Task brief.
Restate the listing below exactly, images excluded.

Recorded information.
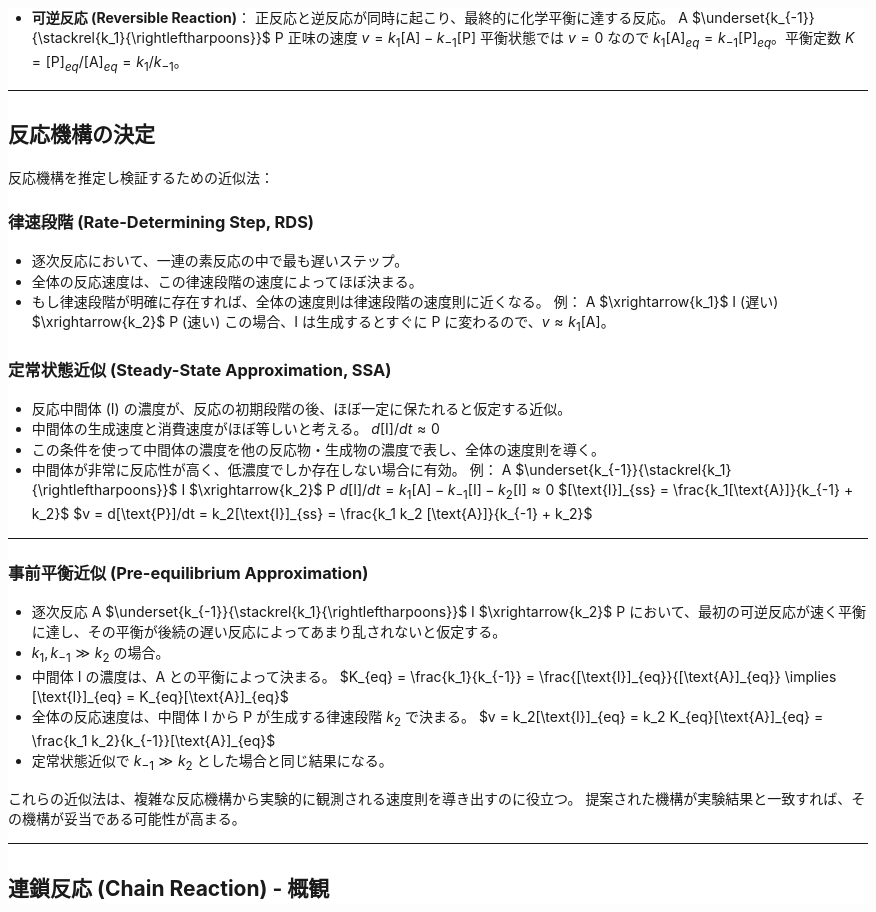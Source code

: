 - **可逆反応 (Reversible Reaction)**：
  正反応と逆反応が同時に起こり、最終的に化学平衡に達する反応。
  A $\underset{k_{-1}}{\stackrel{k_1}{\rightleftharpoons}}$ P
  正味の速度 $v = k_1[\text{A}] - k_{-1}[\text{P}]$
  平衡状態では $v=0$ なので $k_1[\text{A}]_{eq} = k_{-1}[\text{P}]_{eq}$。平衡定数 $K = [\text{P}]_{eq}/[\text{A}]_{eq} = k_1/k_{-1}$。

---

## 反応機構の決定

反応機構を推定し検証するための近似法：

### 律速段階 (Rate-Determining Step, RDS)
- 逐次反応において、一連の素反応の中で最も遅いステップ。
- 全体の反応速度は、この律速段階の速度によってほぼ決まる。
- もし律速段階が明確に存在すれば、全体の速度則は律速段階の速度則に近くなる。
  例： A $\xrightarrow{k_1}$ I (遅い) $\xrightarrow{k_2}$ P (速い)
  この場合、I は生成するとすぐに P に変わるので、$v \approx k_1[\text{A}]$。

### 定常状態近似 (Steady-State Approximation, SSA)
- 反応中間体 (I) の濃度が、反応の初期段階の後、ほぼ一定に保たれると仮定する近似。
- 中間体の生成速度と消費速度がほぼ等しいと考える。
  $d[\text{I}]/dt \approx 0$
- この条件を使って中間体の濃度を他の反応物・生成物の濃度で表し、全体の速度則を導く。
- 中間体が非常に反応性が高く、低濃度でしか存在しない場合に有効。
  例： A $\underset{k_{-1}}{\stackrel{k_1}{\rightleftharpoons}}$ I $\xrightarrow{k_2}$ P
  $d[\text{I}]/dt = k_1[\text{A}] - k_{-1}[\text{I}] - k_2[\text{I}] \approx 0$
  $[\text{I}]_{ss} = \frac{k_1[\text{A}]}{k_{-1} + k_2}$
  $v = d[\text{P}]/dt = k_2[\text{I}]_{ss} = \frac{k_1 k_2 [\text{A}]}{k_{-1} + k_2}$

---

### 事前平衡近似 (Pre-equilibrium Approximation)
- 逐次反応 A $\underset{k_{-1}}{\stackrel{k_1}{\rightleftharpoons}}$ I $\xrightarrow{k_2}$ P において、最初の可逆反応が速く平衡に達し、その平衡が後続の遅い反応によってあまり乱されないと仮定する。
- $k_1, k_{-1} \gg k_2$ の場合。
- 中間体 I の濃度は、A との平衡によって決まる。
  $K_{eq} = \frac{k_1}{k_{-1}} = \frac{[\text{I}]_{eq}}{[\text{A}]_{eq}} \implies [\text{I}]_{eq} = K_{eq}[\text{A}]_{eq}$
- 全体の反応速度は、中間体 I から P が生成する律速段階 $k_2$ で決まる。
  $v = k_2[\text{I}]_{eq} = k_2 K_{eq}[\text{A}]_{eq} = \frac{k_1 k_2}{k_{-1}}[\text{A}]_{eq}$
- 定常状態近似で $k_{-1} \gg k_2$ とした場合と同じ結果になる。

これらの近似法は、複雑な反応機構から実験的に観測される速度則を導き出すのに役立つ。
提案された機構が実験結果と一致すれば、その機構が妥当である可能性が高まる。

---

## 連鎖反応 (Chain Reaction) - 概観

Written reply.
Source code

: - **可逆反応 (Reversible Reaction)**：
  正反応と逆反応が同時に起こり、最終的に化学平衡に達する反応。
  A $\underset{k_{-1}}{\stackrel{k_1}{\rightleftharpoons}}$ P
  正味の速度 $v = k_1[\text{A}] - k_{-1}[\text{P}]$
  平衡状態では $v=0$ なので $k_1[\text{A}]_{eq} = k_{-1}[\text{P}]_{eq}$。平衡定数 $K = [\text{P}]_{eq}/[\text{A}]_{eq} = k_1/k_{-1}$。

---

## 反応機構の決定

反応機構を推定し検証するための近似法：

### 律速段階 (Rate-Determining Step, RDS)
- 逐次反応において、一連の素反応の中で最も遅いステップ。
- 全体の反応速度は、この律速段階の速度によってほぼ決まる。
- もし律速段階が明確に存在すれば、全体の速度則は律速段階の速度則に近くなる。
  例： A $\xrightarrow{k_1}$ I (遅い) $\xrightarrow{k_2}$ P (速い)
  この場合、I は生成するとすぐに P に変わるので、$v \approx k_1[\text{A}]$。

### 定常状態近似 (Steady-State Approximation, SSA)
- 反応中間体 (I) の濃度が、反応の初期段階の後、ほぼ一定に保たれると仮定する近似。
- 中間体の生成速度と消費速度がほぼ等しいと考える。
  $d[\text{I}]/dt \approx 0$
- この条件を使って中間体の濃度を他の反応物・生成物の濃度で表し、全体の速度則を導く。
- 中間体が非常に反応性が高く、低濃度でしか存在しない場合に有効。
  例： A $\underset{k_{-1}}{\stackrel{k_1}{\rightleftharpoons}}$ I $\xrightarrow{k_2}$ P
  $d[\text{I}]/dt = k_1[\text{A}] - k_{-1}[\text{I}] - k_2[\text{I}] \approx 0$
  $[\text{I}]_{ss} = \frac{k_1[\text{A}]}{k_{-1} + k_2}$
  $v = d[\text{P}]/dt = k_2[\text{I}]_{ss} = \frac{k_1 k_2 [\text{A}]}{k_{-1} + k_2}$

---

### 事前平衡近似 (Pre-equilibrium Approximation)
- 逐次反応 A $\underset{k_{-1}}{\stackrel{k_1}{\rightleftharpoons}}$ I $\xrightarrow{k_2}$ P において、最初の可逆反応が速く平衡に達し、その平衡が後続の遅い反応によってあまり乱されないと仮定する。
- $k_1, k_{-1} \gg k_2$ の場合。
- 中間体 I の濃度は、A との平衡によって決まる。
  $K_{eq} = \frac{k_1}{k_{-1}} = \frac{[\text{I}]_{eq}}{[\text{A}]_{eq}} \implies [\text{I}]_{eq} = K_{eq}[\text{A}]_{eq}$
- 全体の反応速度は、中間体 I から P が生成する律速段階 $k_2$ で決まる。
  $v = k_2[\text{I}]_{eq} = k_2 K_{eq}[\text{A}]_{eq} = \frac{k_1 k_2}{k_{-1}}[\text{A}]_{eq}$
- 定常状態近似で $k_{-1} \gg k_2$ とした場合と同じ結果になる。

これらの近似法は、複雑な反応機構から実験的に観測される速度則を導き出すのに役立つ。
提案された機構が実験結果と一致すれば、その機構が妥当である可能性が高まる。

---

## 連鎖反応 (Chain Reaction) - 概観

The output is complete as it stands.